Transformational models for calculating similarity assume that the similarity between two things is inversely proportional to the complexity of the transformation required to turn one into the other. For example, one way to perform the name matching task of determining when two different strings denote the same person, object, or other named entity is to calculate the “edit distance” between them, the number of changes required to transform one into the other. Two strings with a short edit distance might be variant spellings or misspellings of the same name.362[Com]

[362][Com] The “strings” to be matched can themselves be transformations. The “soundex” function is very commonly used to determine if two words could be different spellings of the same name. It “hashes” the names into phonetic encodings that have fewer characters than the text versions. See (Christen 2006) and http://www.searchforancestors.com/utility/soundex.html to try it yourself.

6.3.7. Theory-Based Categories

Another principle for creating categories is organizing things in ways that fit a theory or story that makes a particular categorization sensible. A theory-based category can win out even if family resemblance or similarity with respect to visible properties would lead to a different category assignment. For example, a theory of phase change explains why liquid water, ice, and steam are all the same chemical compound even though they do not share their most visible properties.

Theory-based categories based on origin or causation are especially important with highly inventive and computational resources because unlike natural kinds of physical resources, little or none of what they can do or how they behave is visible on the surface (see §2.4.1, “Affordance and Capability”). Consider all of the different appearances and form factors of the resources that we categorize as “computers” their essence is that they all compute, an invisible or theory-like principle that does not depend on their visible properties.363[Cog]

[363][Cog] The emergence of theory-based categorization is an important event in cognitive development that has been characterized as a shift from “holistic” to “analytic” categories or from “surface properties” to “principles.” See (Carey and Gelman 1991) (Rehder and Hastie 2004).

6.3.8. Goal-Derived Categories

A final principle for creating categories is to organize resources that go together in order to satisfy a goal.

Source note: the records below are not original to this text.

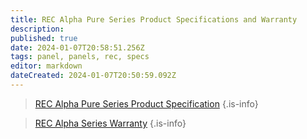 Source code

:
 ```yaml
---
title: REC Alpha Pure Series Product Specifications and Warranty
description: 
published: true
date: 2024-01-07T20:58:51.256Z
tags: panel, panels, rec, specs
editor: markdown
dateCreated: 2024-01-07T20:50:59.092Z
---
```


> [REC Alpha Pure Series Product Specification](/solar/manufacturer/cenvar’s_rec_alpha_pure_series_product_specifications.pdf)
{.is-info}


> [REC Alpha Series Warranty](/solar/manufacturer/rec_alpha_series_warranty.pdf)
{.is-info}
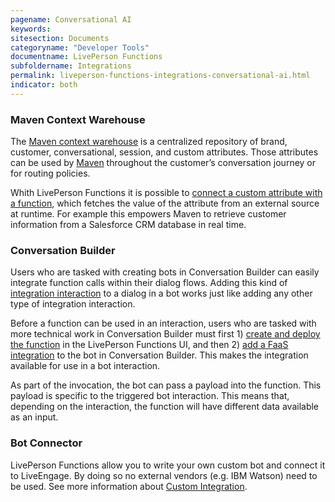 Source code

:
 ```yaml
---
pagename: Conversational AI
keywords:
sitesection: Documents
categoryname: "Developer Tools"
documentname: LivePerson Functions
subfoldername: Integrations
permalink: liveperson-functions-integrations-conversational-ai.html
indicator: both
---
```

### Maven Context Warehouse
The [Maven context warehouse](maven-context-warehouse-overview.html) is a centralized repository of brand, customer, conversational, session, and custom attributes. Those attributes can be used by [Maven](maven-overview.html) throughout the customer’s conversation journey or for routing policies.

Whith LivePerson Functions it is possible to [connect a custom attribute with a function](maven-context-warehouse-custom-static-or-function.html#create-a-liveperson-function-variable), which fetches the value of the attribute from an external source at runtime. For example this empowers Maven to retrieve customer information from a Salesforce CRM database in real time. 



### Conversation Builder
Users who are tasked with creating bots in Conversation Builder can easily integrate function calls within their dialog flows. Adding this kind of [integration interaction](conversation-builder-conversation-builder-interactions.html#integrations) to a dialog in a bot works just like adding any other type of integration interaction.

Before a function can be used in an interaction, users who are tasked with more technical work in Conversation Builder must first 1) [create and deploy the function](liveperson-functions-getting-started.html) in the LivePerson Functions UI, and then 2) [add a FaaS integration](conversation-builder-conversation-builder-integrations.html#add-a-faas-integration) to the bot in Conversation Builder. This makes the integration available for use in a bot interaction.

As part of the invocation, the bot can pass a payload into the function. This payload is specific to the triggered bot interaction. This means that, depending on the interaction, the function will have different data available as an input.

### Bot Connector
LivePerson Functions allow you to write your own custom bot and connect it to LiveEngage. By doing so no external vendors (e.g. IBM Watson) need to be used. See more information about [Custom Integration](third-party-bots-custom-integration.html). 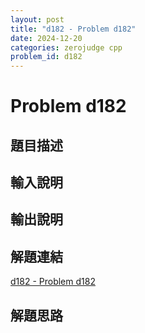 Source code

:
 ```yaml
---
layout: post
title: "d182 - Problem d182"
date: 2024-12-20
categories: zerojudge cpp
problem_id: d182
---
```


# Problem d182

## 題目描述



## 輸入說明



## 輸出說明



## 解題連結

[d182 - Problem d182](https://zerojudge.tw/ShowProblem?problemid=d182)

## 解題思路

Consider the category “Things to take from a burning house,” an example that cognitive scientist Lawrence Barsalou termed an ad hoc or goal-derived category.364[Cog] What things would you take from your house if your neighborhood were burning? Possibly your cat, your wallet and checkbook, your important papers like birth certificates and passports, and grandma’s old photo album, and anything else you think is important, priceless, or irreplaceableas long as you can carry it. These items have almost no discernible properties in common, except for somehow being your most precious possessions. The category is derived or induced by a particular goal in some specified context.